-- Task input --
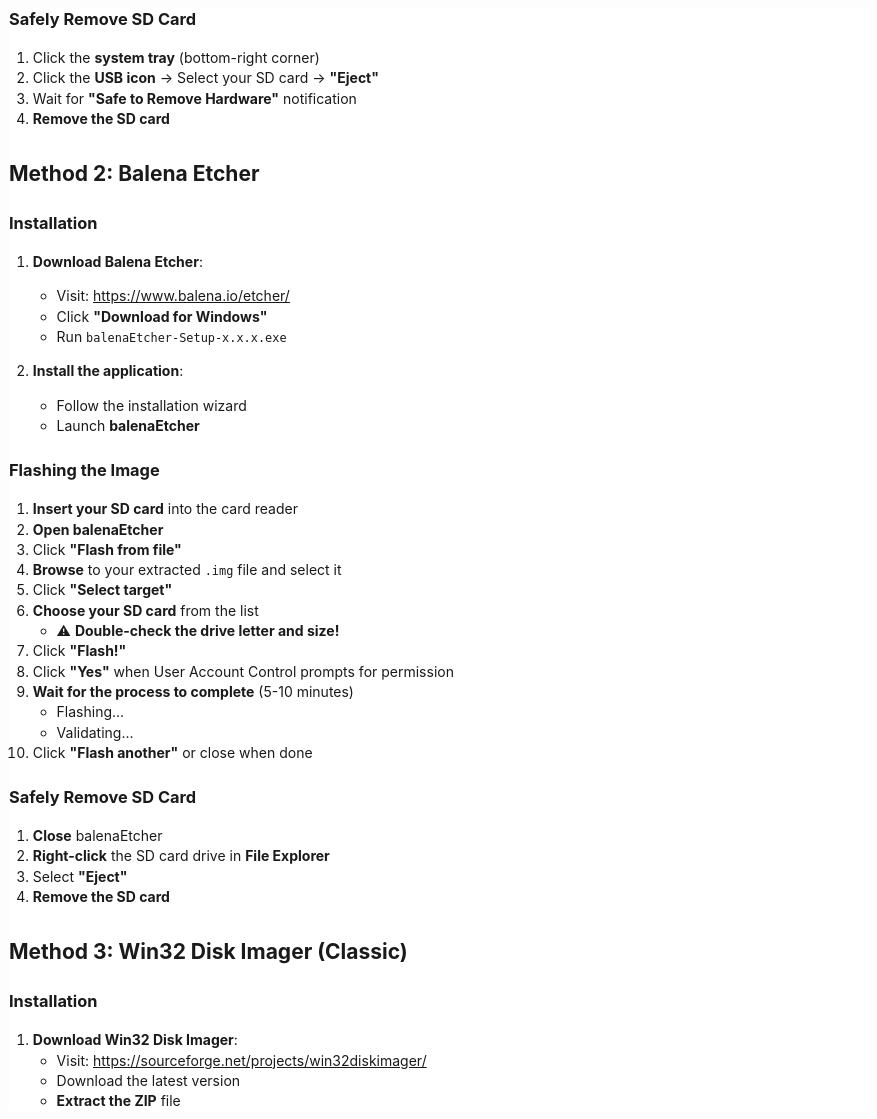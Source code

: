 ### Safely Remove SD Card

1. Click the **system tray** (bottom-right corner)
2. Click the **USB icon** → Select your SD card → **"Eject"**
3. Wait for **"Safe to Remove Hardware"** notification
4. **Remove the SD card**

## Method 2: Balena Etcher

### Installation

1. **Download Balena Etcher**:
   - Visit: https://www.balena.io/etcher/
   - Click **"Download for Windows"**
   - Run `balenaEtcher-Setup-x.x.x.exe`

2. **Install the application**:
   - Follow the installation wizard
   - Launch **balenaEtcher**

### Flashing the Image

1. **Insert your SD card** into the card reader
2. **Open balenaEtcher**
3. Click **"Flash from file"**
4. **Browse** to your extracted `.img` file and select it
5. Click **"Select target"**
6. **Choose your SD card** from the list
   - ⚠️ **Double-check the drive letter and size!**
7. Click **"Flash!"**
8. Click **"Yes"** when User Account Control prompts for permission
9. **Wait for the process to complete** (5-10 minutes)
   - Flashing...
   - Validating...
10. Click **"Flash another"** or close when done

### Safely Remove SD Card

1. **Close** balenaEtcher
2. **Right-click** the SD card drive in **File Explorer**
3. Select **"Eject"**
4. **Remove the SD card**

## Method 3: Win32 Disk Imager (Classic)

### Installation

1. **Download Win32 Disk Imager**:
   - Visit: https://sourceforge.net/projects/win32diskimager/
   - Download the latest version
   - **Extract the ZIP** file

-- Problem description --
Which lines run from the one containing "1. **Download Win32" through the end of the material? Output exactly those lines and no others.

-- The completed task --
1. **Download Win32 Disk Imager**:
   - Visit: https://sourceforge.net/projects/win32diskimager/
   - Download the latest version
   - **Extract the ZIP** file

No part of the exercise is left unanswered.